The remarks reflected recent Fed commentary that officials will take a patient approach to monetary policy.
"Given muted inflation and stable inflation expectations, I believe we can be patient and allow the data to flow in as we determine what future adjustments to the target range for the federal funds rate may be appropriate to strike this balance," Clarida said in remarks delivered at a conference in Washington, D.C.
Clarida characterized growth as "robust" in 2018 despite an expected fourth-quarter slowdown, and he said he expects 2019 to see "somewhat slower but still-solid growth."
The Fed hiked its benchmark interest rate four times in 2018 and has indicated two more increases are coming this year. However, officials recently have changed their tone and said that they'll need evidence in the data before feeling confident about any further increases.

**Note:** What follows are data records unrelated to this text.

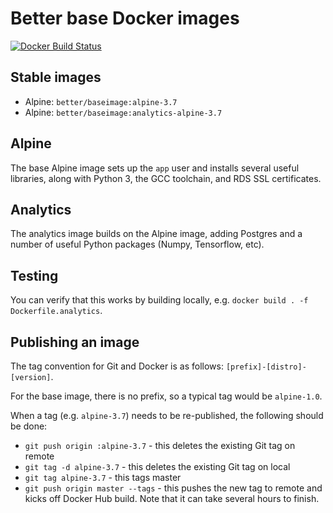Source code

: # Better base Docker images

[![Docker Build Status](https://img.shields.io/docker/build/better/baseimage.svg)](https://hub.docker.com/r/better/baseimage/)

## Stable images

* Alpine: `better/baseimage:alpine-3.7`
* Alpine: `better/baseimage:analytics-alpine-3.7`

## Alpine

The base Alpine image sets up the `app` user and installs several useful libraries, along with Python 3, the GCC toolchain, and RDS SSL certificates.

## Analytics

The analytics image builds on the Alpine image, adding Postgres and a number of useful Python packages (Numpy, Tensorflow, etc).

## Testing

You can verify that this works by building locally, e.g. `docker build . -f Dockerfile.analytics`.

## Publishing an image

The tag convention for Git and Docker is as follows: `[prefix]-[distro]-[version]`.

For the base image, there is no prefix, so a typical tag would be `alpine-1.0`.

When a tag (e.g. `alpine-3.7`) needs to be re-published, the following should be done:

* `git push origin :alpine-3.7` - this deletes the existing Git tag on remote
* `git tag -d alpine-3.7` - this deletes the existing Git tag on local
* `git tag alpine-3.7` - this tags master
* `git push origin master --tags` - this pushes the new tag to remote and kicks off Docker Hub build. Note that it can take several hours to finish.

"Going forward, we need, I believe, to be cognizant of the balance we must strike between (1) being forward looking and (2) maximizing the odds of being right given the reality that the models that we consult are not infallible," Clarida said.
His remarks also were in line with those from Fed Chairman Jerome Powell this week, who also said the U.S. economy looks good but could take a hit from a global slowdown.
"Global growth is slowing, particularly in China and Europe. Global policy uncertainty remains elevated. And financial conditions have been volatile, making efforts to extract signal from noise more challenging," Clarida said.
The Fed official spoke ahead of Thursday's GDP report, which was expected to show the U.S. economy expanding at a 1.8 percent pace in the fourth quarter.